If we are not able to resolve this, then we will just return the two sparks back to nvidia.
What performance numbers are you seeing for single vs stacked setups?
Edit: Please also use trtllm-bench to collect performance numbers
I’ve had much better luck with the nvcr.io/nvidia/tensorrt-llm/release:1.2.0rc1 image that was released today. Could you please share a docker-command to run the trtllm-bench benchmark for both single and dual sparks. It feels like the single model instance is faster than the sharded model, so I need to properly benchmark them.
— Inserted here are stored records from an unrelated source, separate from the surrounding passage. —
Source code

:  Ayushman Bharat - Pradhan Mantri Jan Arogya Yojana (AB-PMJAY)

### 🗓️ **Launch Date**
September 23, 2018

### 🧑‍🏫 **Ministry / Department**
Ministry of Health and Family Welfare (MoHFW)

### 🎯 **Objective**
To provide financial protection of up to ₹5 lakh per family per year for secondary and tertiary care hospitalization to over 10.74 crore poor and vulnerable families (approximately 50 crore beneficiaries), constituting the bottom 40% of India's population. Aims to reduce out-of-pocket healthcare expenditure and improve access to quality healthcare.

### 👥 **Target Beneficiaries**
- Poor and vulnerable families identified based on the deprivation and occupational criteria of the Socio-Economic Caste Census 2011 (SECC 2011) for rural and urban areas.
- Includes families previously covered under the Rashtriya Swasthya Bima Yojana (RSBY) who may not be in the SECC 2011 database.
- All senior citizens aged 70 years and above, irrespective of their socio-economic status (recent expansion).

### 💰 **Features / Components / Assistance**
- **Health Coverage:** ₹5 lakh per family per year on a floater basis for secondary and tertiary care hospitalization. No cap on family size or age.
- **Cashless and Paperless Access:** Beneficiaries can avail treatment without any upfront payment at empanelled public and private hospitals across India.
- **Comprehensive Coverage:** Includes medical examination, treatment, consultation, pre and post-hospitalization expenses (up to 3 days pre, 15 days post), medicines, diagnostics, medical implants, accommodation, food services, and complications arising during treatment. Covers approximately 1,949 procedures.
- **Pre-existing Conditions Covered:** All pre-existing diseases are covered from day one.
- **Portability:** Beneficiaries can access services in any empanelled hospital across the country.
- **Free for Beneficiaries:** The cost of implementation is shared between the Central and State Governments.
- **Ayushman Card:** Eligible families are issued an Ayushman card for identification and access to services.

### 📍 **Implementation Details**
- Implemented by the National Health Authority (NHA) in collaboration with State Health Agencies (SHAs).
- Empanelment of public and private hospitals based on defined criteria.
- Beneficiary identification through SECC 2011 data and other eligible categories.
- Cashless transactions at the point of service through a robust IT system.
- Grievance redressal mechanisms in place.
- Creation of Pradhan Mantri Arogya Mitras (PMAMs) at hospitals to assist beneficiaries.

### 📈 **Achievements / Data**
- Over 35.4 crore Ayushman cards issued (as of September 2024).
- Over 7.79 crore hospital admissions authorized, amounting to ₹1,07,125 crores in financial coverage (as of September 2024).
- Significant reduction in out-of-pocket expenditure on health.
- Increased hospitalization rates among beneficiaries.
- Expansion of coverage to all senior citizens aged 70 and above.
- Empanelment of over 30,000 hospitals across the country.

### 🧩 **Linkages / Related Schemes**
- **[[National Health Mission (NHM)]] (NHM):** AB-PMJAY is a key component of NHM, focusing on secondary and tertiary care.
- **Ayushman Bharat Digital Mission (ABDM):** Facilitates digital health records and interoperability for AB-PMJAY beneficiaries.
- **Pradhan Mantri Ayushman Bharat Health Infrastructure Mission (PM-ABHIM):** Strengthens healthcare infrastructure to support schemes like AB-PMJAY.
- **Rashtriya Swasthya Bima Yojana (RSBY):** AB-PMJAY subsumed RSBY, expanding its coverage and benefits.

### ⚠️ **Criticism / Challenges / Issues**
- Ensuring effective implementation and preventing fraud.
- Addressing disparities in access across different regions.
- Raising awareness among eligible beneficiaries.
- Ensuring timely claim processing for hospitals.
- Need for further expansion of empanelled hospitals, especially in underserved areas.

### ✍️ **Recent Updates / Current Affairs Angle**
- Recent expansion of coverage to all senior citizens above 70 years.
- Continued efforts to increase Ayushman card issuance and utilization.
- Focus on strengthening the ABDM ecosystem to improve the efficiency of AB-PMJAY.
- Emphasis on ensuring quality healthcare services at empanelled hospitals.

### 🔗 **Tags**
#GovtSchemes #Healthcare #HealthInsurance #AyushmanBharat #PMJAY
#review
Thanks!
eugr
October 23, 2025, 5:07pm
9
You are comparing a model with 22B active parameters with a model with 3B active parameters. Of course gpt-oss-120b will be faster…
1 Like
system
Closed
December 10, 2025, 8:05pm
10
This topic was automatically closed 14 days after the last reply. New replies are no longer allowed.